_Your task_: Write out every entry again exactly as it stands.
####
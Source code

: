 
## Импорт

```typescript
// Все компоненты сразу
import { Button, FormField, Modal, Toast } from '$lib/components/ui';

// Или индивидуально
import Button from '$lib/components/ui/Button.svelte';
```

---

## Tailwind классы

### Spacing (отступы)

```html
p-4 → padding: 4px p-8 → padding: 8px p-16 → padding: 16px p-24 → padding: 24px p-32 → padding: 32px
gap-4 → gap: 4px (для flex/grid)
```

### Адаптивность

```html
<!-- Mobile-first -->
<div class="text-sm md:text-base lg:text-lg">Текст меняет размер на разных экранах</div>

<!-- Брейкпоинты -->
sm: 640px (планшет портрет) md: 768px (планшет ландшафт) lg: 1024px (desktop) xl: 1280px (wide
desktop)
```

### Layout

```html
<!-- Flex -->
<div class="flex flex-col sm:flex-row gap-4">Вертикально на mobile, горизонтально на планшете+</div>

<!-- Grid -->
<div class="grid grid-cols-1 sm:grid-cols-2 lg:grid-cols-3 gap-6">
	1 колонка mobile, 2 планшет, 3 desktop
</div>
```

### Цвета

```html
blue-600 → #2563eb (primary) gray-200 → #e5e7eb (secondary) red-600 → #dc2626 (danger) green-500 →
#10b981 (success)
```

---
####
_Task output_:
Source code

: 
## Импорт

```typescript
// Все компоненты сразу
import { Button, FormField, Modal, Toast } from '$lib/components/ui';

// Или индивидуально
import Button from '$lib/components/ui/Button.svelte';
```

---

## Tailwind классы

### Spacing (отступы)

```html
p-4 → padding: 4px p-8 → padding: 8px p-16 → padding: 16px p-24 → padding: 24px p-32 → padding: 32px
gap-4 → gap: 4px (для flex/grid)
```

### Адаптивность

```html
<!-- Mobile-first -->
<div class="text-sm md:text-base lg:text-lg">Текст меняет размер на разных экранах</div>

<!-- Брейкпоинты -->
sm: 640px (планшет портрет) md: 768px (планшет ландшафт) lg: 1024px (desktop) xl: 1280px (wide
desktop)
```

### Layout

```html
<!-- Flex -->
<div class="flex flex-col sm:flex-row gap-4">Вертикально на mobile, горизонтально на планшете+</div>

<!-- Grid -->
<div class="grid grid-cols-1 sm:grid-cols-2 lg:grid-cols-3 gap-6">
	1 колонка mobile, 2 планшет, 3 desktop
</div>
```

### Цвета

```html
blue-600 → #2563eb (primary) gray-200 → #e5e7eb (secondary) red-600 → #dc2626 (danger) green-500 →
#10b981 (success)
```

---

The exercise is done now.